Bene, stavolta, non me ne vorrai, ai Cuba Libre e ai drink di Porto Cervo preferirò le granite di gelsi del bar “Baffo”, ai quattro salti in pista sulla musica tecno preferirò il karaoke di Giurdanella in piazzetta, alle gite in yacht preferirò le accasciate sul materassino, alle escursioni nelle meravigliose spiagge della Sardegna preferirò le sfacchinate per la mia spiaggia (carico di ombrellone e spiaggine e dronate varie). Alle gnocche da ammirare preferirò gli amici da conversare. Alle ostriche cavialose preferirò le vongole profumate di Sparacino. Alle scalate avventurose preferirò le camminate comunque da brivido nella nostra intensa pista ciclabile. 

Sì. Hai saputo della nostra prima pista ciclabile? Splendida iniziativa.
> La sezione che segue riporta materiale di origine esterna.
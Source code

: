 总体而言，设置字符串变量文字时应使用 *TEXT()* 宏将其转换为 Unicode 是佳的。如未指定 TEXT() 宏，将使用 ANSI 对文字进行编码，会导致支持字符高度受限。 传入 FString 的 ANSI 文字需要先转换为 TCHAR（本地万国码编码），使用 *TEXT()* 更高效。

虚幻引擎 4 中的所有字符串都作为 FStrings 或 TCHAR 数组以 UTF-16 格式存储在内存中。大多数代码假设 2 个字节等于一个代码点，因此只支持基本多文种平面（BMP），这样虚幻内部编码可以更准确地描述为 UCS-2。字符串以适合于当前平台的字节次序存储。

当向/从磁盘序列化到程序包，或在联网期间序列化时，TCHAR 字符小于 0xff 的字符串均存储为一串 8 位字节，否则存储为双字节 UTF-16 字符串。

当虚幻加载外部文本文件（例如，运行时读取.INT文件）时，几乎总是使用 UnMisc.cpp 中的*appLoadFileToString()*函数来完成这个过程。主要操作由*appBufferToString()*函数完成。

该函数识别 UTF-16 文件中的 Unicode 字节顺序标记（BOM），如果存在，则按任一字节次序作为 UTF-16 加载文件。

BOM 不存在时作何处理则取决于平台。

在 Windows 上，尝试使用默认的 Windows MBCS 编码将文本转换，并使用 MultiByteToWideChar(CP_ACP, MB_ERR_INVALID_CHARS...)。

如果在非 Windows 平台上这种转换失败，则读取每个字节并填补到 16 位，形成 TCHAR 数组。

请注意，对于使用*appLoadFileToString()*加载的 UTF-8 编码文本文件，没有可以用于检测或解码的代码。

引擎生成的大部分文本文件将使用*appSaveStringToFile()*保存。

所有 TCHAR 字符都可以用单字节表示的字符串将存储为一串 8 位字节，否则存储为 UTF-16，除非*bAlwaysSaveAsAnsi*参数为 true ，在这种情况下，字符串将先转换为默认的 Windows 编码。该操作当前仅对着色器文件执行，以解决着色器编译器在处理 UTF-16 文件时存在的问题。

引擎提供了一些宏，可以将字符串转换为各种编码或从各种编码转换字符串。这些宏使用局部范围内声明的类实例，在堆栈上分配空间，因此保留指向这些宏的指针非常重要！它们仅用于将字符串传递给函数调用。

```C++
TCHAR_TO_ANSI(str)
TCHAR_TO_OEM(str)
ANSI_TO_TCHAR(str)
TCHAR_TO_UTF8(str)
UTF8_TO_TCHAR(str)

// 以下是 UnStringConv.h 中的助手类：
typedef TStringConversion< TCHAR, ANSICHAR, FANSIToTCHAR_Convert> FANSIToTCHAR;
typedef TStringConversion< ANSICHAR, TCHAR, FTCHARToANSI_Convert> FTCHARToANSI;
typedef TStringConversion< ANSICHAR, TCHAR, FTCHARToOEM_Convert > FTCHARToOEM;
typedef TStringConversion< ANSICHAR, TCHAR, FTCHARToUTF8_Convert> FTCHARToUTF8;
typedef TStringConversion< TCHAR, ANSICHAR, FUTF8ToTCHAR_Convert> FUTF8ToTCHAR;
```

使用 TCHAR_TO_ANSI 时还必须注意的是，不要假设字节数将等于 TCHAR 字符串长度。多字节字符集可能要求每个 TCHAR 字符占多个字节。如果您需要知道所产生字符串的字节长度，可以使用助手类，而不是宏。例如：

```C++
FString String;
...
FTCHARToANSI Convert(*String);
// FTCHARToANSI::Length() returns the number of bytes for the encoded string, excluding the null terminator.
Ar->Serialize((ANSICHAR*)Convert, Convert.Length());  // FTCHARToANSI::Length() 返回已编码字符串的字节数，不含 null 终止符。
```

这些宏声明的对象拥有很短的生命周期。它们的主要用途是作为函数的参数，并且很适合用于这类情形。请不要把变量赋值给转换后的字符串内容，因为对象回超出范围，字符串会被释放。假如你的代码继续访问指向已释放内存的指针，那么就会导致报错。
Ma noi ragusani dobbiamo ancora prendere confidenza con le leggi elementari della fisica e della strada che dovrebbero razionalizzare la circolazione. Per come è stata interpretata, nella caotica e avveniristica divisione delle corsie e degli spazi, assomiglia ad una pista “ciclo labile”, nella quale molte dinamiche sono lasciate al brivido dell’improvvisazione e al fato di una roulette russa. Ma so che verrà presto capita.  

Insomma, ti dicevo, a Porto Cervo preferirò Casuzze. Perché? Ti mando una cartolina. Il Paradiso è quello che vedo quando attraverso la strada.
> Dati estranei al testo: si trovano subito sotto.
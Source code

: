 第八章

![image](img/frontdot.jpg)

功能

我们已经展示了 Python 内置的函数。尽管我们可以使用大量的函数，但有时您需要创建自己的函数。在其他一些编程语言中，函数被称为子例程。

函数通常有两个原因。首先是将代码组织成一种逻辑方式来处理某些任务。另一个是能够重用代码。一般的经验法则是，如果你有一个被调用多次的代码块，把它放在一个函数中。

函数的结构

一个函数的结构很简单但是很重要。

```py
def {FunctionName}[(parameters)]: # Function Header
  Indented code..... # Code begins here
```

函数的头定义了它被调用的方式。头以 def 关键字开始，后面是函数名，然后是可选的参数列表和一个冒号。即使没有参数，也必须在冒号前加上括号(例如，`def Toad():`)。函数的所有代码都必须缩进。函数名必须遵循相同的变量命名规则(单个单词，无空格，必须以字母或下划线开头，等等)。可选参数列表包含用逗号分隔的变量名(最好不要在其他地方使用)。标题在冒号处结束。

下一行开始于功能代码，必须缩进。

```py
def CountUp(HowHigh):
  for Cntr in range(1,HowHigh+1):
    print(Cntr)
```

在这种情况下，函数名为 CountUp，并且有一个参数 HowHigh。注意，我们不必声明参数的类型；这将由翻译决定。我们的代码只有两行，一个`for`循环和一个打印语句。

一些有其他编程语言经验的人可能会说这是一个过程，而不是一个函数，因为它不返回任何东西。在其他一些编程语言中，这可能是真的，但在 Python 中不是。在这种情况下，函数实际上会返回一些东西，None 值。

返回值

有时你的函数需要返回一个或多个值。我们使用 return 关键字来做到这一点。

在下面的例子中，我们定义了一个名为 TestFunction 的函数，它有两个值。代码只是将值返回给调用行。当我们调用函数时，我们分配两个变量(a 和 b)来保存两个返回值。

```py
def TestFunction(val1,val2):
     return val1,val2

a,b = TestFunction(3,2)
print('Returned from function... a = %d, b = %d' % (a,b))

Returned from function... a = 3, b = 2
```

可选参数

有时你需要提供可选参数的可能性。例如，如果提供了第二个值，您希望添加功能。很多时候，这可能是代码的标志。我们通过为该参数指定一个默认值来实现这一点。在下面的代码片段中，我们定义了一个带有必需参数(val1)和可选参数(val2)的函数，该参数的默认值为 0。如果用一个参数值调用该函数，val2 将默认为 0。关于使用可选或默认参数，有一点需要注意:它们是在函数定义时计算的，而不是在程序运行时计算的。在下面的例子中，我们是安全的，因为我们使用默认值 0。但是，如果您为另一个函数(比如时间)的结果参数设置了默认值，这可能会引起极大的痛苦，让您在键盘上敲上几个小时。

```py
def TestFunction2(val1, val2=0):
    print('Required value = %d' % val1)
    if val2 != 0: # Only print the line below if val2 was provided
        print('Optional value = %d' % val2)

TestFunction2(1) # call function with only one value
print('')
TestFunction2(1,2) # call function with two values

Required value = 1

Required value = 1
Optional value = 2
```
Devi sapere inoltre che Casuzze è una realtà dalle simpatiche risorse umane e logistiche, e come in molte minime frazioni o quartierini di mare, la divisione degli spazi sembra opera di Picasso. Il garante della privacy avrebbe una sincope se scoprisse questa dimensione abitativa di comunità. 

Decine di famiglie intorno o su di noi, finestre e porte rigorosamente aperte per l’afa. Tutti vogliamo convincerci di vivere ancora in appartamento o in villetta isolata e fingiamo di non esserci accorti di questa convivenza l’uno dentro l’altro.
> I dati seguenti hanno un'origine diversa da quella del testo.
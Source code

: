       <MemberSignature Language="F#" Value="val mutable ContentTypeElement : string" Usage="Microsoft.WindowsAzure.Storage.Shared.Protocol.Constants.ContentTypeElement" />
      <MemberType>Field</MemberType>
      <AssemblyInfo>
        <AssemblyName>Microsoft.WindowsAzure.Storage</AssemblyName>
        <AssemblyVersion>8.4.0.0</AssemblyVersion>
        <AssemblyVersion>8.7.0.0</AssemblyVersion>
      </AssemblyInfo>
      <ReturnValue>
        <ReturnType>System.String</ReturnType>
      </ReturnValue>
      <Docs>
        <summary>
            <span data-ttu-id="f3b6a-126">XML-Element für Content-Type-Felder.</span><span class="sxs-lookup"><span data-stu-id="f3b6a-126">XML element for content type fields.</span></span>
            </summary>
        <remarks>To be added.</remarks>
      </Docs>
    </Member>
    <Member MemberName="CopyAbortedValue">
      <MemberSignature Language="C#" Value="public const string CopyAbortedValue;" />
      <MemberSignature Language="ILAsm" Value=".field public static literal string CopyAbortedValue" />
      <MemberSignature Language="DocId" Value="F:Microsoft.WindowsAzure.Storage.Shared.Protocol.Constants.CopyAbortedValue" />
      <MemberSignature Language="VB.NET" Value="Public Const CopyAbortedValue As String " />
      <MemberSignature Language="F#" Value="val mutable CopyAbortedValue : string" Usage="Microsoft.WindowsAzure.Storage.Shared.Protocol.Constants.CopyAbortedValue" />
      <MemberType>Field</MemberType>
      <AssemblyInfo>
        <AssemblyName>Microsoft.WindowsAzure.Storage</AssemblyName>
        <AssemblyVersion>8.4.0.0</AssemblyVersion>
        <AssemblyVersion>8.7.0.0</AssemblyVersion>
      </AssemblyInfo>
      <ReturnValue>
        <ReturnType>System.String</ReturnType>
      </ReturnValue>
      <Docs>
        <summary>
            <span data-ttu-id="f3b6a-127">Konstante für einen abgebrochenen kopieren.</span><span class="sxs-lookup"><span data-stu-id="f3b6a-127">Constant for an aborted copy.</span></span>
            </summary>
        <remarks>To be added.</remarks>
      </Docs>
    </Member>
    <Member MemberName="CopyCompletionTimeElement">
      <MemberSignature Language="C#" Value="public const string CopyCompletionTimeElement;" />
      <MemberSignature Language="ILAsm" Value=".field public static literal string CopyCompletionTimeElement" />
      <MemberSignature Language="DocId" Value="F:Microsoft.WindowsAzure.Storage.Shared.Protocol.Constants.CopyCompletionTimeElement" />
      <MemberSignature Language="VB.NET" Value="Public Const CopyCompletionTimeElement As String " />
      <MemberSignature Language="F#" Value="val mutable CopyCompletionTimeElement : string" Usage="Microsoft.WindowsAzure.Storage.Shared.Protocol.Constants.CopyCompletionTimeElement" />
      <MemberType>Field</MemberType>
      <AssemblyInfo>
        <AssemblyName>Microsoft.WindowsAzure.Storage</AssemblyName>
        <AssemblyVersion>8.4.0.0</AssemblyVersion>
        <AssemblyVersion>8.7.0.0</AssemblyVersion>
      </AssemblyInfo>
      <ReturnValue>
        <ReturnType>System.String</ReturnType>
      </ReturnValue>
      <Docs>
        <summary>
I nostri vicini. Ceniamo con loro, ascoltiamo buona musica insieme, quasi interveniamo nelle loro conversazioni al di là del muretto in polistirolo, facciamo anche noi l’aeroplanino al neonato squillante e idealmente partecipiamo solidali alla staffetta notturna per cullarlo tra le braccia. Invano.

È mia premura personale ricordare al vicino a destra la pillola per la pressione alle 21.00, mentre a quello a sinistra ricordo le reali parole di “Singing in the rain” quando è sotto la doccia (voglio sperare).

Una notte in dormiveglia mi parve di assistere ad un amplesso furioso a tre, senza che fosse messo in conto (trattavasi invero di un hot movie su Sky Primafila del coinquilino della scala B 2).

Un pomeriggio, mia zia Assunta, rivolta a me: “Quanto zucchero nel caffè?” “Due, grazie.” Dall’aldilà la voce di uno sconosciuto. E zia Assunta pietrificata.

È un po’ il concetto postmoderno di famiglia allargata. E di interiorità. Sì, interiorità espansa.

In famiglia comunichiamo ormai coi pizzini come i mafiosi in galera e, se proprio dobbiamo litigare, lo facciamo rigorosamente all’orecchio, reclusi in una stanza e solo per il tempo di un bagno turco. Alla mia veneranda età, oramai è duro convivere così intensamente.

Ma questa disposizione anticheggiante delle anime, questa densità calorosa dello Spirito, ci restituisce a una dimensione di pura grazia e umanità. Te la consiglio. Lo diceva anche Cicerone: “Casuzze è come la mortadella: costa picca e sapi bella”. E il pane di pasta dura ancora caldo di tutti i fornai iblei è la morte sua.